AIM OF THE EXERCISE:
Look for the string "width" in the material below. Copy every line where you find it.

INFORMATION GIVEN:

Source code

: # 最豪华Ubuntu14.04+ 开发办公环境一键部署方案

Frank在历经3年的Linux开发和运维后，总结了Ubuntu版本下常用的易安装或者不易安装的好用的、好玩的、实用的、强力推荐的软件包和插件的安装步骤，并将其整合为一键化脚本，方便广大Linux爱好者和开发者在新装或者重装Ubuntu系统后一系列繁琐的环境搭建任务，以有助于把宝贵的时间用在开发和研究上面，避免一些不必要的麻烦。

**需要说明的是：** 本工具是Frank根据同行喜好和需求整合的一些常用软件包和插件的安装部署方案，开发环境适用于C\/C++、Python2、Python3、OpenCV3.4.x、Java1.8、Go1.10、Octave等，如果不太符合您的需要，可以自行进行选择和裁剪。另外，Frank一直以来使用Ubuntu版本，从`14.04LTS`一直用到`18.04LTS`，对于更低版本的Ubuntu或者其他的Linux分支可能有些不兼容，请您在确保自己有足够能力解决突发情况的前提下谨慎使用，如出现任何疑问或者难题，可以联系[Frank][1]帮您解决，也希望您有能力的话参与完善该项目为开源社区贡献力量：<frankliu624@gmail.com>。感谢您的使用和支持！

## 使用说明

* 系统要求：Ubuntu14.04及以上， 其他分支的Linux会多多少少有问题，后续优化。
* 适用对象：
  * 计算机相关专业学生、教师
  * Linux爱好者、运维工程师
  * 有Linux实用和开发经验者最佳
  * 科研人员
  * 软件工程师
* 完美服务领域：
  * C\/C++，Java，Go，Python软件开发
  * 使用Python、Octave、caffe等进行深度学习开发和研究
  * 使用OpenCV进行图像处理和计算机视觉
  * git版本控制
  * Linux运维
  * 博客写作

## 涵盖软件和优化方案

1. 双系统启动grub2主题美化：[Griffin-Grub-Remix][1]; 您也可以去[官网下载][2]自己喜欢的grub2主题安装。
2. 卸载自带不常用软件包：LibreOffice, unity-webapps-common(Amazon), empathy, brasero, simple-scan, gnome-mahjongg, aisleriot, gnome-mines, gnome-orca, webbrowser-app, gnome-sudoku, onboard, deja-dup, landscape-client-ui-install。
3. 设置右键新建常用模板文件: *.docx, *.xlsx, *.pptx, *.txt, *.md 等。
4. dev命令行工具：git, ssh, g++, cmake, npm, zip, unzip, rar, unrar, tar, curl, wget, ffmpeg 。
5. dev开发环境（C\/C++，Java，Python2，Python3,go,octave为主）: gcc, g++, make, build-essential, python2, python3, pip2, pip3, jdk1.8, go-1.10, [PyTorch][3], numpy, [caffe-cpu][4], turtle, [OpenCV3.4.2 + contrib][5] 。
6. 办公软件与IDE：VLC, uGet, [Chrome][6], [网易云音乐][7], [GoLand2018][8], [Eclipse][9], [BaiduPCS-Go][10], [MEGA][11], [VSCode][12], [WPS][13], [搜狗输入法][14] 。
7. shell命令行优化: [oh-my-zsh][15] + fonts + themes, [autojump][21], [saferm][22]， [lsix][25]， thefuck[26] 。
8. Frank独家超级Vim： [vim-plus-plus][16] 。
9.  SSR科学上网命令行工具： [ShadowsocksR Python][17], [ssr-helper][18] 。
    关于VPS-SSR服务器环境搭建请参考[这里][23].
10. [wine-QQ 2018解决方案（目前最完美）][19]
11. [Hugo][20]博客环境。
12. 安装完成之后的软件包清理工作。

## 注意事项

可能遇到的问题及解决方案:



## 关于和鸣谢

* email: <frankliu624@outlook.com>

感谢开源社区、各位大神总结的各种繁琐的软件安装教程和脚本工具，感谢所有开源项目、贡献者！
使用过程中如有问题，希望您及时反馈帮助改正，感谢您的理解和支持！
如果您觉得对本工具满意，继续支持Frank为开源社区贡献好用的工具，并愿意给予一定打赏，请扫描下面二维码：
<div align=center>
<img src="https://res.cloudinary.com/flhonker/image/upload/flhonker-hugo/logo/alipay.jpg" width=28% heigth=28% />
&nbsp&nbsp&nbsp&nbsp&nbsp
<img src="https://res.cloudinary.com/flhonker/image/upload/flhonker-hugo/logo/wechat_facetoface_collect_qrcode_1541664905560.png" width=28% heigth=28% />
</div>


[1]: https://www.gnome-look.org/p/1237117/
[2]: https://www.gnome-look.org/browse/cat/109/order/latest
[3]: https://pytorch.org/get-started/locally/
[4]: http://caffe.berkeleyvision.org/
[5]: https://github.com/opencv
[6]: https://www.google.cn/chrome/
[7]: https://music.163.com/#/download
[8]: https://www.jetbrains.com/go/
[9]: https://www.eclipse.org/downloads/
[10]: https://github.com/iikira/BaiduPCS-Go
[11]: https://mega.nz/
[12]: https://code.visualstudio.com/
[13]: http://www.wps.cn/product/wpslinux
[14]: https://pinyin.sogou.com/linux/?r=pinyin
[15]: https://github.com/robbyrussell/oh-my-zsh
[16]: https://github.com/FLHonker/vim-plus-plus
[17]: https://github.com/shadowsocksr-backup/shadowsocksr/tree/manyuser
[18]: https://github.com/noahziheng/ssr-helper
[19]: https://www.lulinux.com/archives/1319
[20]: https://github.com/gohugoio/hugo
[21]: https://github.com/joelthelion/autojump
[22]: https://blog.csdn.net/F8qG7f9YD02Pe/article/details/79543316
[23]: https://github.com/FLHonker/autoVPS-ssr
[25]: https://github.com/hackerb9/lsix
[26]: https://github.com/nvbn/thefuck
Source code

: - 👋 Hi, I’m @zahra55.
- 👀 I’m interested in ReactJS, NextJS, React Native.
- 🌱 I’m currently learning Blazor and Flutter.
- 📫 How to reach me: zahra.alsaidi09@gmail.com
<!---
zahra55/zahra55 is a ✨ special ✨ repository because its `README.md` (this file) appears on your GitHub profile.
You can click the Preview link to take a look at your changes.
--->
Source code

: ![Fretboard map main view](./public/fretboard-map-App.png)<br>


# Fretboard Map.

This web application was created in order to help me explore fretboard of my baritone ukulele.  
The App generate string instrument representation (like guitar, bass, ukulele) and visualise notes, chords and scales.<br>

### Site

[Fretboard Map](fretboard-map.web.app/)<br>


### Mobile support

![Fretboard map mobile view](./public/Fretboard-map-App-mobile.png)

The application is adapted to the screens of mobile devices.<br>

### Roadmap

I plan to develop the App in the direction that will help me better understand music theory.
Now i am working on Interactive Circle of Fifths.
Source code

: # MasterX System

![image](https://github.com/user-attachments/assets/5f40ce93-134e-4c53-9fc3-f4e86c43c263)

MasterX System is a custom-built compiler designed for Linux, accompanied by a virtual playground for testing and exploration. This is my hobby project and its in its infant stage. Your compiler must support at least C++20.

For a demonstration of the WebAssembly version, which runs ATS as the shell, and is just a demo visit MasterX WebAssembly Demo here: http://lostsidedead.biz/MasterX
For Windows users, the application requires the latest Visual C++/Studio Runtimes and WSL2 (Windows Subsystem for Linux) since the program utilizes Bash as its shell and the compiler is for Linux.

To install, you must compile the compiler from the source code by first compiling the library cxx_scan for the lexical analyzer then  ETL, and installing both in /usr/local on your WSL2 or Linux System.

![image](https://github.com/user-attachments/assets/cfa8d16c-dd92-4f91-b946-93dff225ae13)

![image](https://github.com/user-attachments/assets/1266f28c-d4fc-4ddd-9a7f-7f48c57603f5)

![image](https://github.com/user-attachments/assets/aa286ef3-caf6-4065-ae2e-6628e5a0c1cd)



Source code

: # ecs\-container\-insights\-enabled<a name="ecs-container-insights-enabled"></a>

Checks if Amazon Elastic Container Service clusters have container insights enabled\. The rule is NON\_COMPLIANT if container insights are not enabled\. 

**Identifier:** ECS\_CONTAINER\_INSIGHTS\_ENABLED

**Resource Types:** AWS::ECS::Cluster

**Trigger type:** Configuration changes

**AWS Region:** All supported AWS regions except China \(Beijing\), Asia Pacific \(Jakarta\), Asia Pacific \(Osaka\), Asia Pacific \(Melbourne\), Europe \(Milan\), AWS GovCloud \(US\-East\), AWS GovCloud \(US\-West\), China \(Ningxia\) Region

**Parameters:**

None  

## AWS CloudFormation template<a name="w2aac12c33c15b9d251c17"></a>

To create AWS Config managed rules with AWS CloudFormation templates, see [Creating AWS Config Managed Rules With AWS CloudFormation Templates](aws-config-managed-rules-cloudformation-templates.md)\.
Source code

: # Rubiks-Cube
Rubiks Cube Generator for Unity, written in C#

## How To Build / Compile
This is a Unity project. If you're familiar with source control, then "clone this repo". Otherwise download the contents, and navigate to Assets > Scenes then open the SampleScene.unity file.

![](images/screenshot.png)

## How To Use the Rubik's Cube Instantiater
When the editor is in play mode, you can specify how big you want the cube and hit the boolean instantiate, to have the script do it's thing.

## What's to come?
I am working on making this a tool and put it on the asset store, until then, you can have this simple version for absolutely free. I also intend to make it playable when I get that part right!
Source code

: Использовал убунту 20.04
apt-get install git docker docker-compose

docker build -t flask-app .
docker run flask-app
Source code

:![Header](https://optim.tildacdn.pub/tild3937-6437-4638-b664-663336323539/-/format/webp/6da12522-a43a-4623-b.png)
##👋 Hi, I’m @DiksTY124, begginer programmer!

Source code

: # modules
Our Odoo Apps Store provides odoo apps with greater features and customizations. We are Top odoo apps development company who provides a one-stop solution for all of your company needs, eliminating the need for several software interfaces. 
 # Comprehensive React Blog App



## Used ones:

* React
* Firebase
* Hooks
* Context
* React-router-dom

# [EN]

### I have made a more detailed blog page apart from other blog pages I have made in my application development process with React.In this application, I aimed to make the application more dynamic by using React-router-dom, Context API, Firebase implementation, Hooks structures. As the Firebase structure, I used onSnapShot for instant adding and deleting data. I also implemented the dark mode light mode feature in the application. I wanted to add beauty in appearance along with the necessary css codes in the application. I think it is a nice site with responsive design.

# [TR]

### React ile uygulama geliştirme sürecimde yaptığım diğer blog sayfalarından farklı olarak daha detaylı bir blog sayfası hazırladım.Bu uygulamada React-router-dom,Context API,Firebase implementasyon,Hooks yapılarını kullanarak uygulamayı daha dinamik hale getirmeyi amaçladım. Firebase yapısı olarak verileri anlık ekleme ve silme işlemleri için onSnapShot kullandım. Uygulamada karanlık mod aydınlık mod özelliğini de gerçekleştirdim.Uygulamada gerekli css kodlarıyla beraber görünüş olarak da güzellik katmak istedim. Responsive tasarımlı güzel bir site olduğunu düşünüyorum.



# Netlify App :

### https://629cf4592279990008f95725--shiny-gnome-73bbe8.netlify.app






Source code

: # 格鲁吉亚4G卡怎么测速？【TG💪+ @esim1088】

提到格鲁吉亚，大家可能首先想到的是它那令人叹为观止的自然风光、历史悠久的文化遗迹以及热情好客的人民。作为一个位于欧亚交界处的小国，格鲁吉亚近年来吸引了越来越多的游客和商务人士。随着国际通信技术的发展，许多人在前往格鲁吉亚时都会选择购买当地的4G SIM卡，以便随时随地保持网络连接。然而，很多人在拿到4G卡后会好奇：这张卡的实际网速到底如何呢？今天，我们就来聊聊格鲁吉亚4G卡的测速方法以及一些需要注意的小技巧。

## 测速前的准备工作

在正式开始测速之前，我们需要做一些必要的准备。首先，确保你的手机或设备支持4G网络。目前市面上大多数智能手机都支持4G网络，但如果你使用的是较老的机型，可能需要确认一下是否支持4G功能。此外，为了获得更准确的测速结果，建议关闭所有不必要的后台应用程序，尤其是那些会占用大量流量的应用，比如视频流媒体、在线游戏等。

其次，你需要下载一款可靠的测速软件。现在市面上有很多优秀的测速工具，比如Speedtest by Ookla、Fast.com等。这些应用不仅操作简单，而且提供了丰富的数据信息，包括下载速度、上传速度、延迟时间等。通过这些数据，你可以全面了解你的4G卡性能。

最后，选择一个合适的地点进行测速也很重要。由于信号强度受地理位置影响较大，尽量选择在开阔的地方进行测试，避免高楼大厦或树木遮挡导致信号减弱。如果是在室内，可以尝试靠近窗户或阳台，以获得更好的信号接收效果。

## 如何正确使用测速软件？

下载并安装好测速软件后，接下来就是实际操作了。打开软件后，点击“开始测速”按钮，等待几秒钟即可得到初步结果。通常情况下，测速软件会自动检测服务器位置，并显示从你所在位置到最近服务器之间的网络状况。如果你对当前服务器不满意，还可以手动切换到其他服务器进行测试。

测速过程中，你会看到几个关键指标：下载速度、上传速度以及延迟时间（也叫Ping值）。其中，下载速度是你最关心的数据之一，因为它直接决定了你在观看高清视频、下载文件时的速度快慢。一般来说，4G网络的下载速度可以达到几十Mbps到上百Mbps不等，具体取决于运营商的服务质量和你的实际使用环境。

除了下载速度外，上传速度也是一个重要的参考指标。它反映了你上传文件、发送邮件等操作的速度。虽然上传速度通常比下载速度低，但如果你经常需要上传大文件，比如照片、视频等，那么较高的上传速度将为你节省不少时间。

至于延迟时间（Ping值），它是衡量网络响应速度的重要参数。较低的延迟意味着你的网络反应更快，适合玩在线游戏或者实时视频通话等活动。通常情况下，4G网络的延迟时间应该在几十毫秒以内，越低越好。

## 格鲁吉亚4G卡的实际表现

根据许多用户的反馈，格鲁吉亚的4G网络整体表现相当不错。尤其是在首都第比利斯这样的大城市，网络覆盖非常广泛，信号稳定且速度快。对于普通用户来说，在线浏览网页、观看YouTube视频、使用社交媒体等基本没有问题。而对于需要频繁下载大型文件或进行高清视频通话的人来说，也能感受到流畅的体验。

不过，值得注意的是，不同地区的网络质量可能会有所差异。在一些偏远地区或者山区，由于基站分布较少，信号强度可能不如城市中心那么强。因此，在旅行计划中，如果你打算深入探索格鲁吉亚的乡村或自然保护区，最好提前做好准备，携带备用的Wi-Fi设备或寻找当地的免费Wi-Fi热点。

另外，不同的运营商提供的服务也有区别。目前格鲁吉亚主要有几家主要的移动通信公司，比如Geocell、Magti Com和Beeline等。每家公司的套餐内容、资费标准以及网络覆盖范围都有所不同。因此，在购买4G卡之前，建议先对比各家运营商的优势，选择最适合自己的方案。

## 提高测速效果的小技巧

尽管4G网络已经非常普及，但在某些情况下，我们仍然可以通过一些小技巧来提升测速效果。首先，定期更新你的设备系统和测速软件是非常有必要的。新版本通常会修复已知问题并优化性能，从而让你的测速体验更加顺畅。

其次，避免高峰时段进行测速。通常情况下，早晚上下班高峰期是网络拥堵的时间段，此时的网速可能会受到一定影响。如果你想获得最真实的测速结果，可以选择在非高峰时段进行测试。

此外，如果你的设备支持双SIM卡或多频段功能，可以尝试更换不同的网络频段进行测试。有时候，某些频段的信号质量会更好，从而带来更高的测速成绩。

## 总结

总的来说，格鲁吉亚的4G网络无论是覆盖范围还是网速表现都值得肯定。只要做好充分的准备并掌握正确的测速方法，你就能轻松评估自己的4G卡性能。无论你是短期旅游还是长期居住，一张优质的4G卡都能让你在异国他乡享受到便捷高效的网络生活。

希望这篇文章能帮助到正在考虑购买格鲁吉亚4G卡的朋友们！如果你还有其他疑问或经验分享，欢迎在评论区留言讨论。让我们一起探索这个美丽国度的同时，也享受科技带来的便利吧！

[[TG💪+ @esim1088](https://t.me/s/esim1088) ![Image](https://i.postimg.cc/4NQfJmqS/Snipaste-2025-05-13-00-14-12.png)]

TASK RESPONSE:
<img src="https://res.cloudinary.com/flhonker/image/upload/flhonker-hugo/logo/alipay.jpg" width=28% heigth=28% />
<img src="https://res.cloudinary.com/flhonker/image/upload/flhonker-hugo/logo/wechat_facetoface_collect_qrcode_1541664905560.png" width=28% heigth=28% />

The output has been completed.